Опять в альбоме Серова появляется море: парусная лодка, вид на остров Саламин, гористые берега, опять парусная лодка, залив и набережная в Канее.
В Канее пароход стоял четыре часа, и Серов успел заполнить несколько листов альбома. Но людей, живых людей в его альбоме все еще нет. Куда исчезли греки из Греции? На пароходе опять турки, албанцы, арабы. В Канее на борту появляются даже русские солдаты. Они сопровождают багаж некоей полковницы, приезжавшей в Канею на дачу. Потом на борт поднимается целое «солдатское заведение» — четыре веселые девицы во главе с грузной бандершей. Как объясняют русские солдаты, девиц выселяют из Канеи за «порчу» малолетнего сына начальника гарнизона. Виновница, миниатюрная итальянка со вздернутым носиком, озорно стреляя глазками, бегает по палубе, задевает солдат.
На палубе третьего класса везут быков, великолепных белых быков. Бакст называет их «зевсуподобными» — в такого быка превратился Зевс, чтобы похитить дочь царя Агенора. Бакст знает уже о новом замысле Серова. Но Серов не рисует быка. Бык, похитивший Европу, был совсем другого цвета, он отливал золотом, и лишь во лбу светилось белое пятно. Но даже не это было причиной, почему Серов не рисовал быков. Бык, унесший Европу, не должен быть обыкновенным быком, как эти, живые, он должен быть таким, каким его изобразили бы древние греки, те, что раскрашивали архаические женские фигурки из акропольского музея.

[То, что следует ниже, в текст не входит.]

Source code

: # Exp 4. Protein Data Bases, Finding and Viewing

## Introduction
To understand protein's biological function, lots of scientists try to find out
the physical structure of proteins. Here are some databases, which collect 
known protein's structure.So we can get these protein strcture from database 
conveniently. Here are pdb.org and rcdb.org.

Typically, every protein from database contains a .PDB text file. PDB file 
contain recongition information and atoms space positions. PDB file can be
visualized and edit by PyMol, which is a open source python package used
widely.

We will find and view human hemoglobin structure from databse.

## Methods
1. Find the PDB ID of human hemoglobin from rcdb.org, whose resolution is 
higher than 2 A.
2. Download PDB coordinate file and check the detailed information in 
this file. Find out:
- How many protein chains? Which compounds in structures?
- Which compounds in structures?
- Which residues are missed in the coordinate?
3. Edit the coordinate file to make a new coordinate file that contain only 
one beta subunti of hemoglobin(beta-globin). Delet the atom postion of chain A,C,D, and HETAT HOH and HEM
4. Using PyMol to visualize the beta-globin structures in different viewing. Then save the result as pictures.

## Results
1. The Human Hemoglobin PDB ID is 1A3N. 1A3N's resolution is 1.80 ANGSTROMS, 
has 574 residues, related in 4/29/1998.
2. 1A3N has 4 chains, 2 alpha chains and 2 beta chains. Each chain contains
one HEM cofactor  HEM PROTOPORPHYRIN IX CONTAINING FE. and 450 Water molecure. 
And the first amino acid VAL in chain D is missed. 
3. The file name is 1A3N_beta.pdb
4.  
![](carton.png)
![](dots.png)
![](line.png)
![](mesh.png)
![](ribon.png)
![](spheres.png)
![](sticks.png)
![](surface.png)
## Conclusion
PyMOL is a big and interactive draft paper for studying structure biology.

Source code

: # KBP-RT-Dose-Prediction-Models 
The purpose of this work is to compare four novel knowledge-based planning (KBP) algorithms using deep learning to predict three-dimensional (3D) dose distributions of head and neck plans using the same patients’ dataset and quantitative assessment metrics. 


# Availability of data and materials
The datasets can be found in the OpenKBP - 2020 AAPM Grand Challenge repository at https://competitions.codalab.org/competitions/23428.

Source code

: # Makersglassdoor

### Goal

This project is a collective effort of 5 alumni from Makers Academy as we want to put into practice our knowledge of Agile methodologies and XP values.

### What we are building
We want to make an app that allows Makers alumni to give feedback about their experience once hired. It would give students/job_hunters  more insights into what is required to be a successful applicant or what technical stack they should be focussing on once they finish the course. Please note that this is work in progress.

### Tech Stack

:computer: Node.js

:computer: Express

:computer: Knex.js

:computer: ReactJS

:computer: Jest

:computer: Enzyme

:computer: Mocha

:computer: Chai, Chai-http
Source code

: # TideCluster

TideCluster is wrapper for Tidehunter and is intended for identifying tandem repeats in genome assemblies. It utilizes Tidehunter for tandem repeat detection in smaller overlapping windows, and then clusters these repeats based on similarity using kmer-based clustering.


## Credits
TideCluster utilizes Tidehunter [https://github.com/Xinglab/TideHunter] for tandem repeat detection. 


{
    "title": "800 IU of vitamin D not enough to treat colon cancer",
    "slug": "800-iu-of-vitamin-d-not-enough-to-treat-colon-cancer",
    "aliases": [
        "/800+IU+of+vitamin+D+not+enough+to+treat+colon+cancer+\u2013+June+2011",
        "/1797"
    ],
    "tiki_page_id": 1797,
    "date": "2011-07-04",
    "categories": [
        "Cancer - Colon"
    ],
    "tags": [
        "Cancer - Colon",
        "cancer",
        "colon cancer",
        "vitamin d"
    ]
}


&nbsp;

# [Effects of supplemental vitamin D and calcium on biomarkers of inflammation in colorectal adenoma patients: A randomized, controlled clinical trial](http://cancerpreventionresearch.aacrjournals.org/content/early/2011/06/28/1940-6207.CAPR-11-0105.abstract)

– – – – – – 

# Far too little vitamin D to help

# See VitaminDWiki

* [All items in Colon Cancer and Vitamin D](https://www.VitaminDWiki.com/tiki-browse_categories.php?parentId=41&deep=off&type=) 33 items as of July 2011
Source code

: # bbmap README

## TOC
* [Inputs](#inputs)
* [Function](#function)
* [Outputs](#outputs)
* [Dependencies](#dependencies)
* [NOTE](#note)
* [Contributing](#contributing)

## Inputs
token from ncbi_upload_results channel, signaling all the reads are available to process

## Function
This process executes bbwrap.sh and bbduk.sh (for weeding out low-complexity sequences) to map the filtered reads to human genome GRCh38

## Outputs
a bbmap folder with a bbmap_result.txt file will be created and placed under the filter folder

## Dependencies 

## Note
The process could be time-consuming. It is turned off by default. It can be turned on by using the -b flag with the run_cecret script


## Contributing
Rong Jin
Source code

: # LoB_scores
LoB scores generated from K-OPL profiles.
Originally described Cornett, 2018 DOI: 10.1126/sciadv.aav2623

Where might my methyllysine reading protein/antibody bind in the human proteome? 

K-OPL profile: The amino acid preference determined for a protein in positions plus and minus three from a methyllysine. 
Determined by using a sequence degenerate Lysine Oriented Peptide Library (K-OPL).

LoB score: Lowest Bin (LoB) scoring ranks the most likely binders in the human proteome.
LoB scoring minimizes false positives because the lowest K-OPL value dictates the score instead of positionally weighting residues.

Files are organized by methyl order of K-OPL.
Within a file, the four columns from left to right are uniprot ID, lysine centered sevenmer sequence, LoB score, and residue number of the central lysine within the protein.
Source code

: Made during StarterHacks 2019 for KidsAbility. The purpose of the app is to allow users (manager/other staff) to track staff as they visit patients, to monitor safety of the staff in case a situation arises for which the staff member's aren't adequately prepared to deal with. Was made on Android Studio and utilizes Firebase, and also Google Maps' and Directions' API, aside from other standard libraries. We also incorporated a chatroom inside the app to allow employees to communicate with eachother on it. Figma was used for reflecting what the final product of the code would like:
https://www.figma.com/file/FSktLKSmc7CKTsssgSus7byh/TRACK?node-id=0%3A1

Вместо того чтобы рисовать быка, Серов отправляется на берег и возвращается на борт с панамой, полной апельсинов. Наконец пароход уходит из Канеи. Дельфины заплывают то с одного, то с другого борта, показываются из воды их горбатые лакированные спины. Они веселые и добродушные, эти дельфины. Наверно, вот так же сопровождали они и Зевса с Европой до самого Крита…
На Крите опять Серов бродит с альбомом, рисует пейзажи, очертания берегов для «Навзикаи», для нее же — мулов; рисует произведения, хранящиеся в музеях Кандии; в Кноссе рисует дворец царя Миноса (сына Зевса и Европы), опять мулов и, окончив очередной альбом, на обложке его — кариатиду.
В Кноссе произошло необычное знакомство.
Серов с Бакстом часто заглядывали в арабскую кофейню на базарной площади. Там они, сидя на циновке, пили крепкий, ароматный кофе и курили. Бакст по-восточному — чубук, а Серов — неизменную свою сигару. Арабы пели — монотонно и немного гнусаво — под звуки тамбура, восточного инструмента, похожего на мандолину. Серову и Баксту нравилось пение, и звуки тамбуров, и кофе, и сидящие внутри и снаружи турки, арабы, критяне. Здесь чувствовался аромат Востока и старины, не греческой, правда, — восточной, но это тоже приятно. Здесь жизнь почти не движется. Вот так же сидели такие же люди сто, двести, триста лет назад и пили кофе, курили чубуки, пели, дергали струны тамбура.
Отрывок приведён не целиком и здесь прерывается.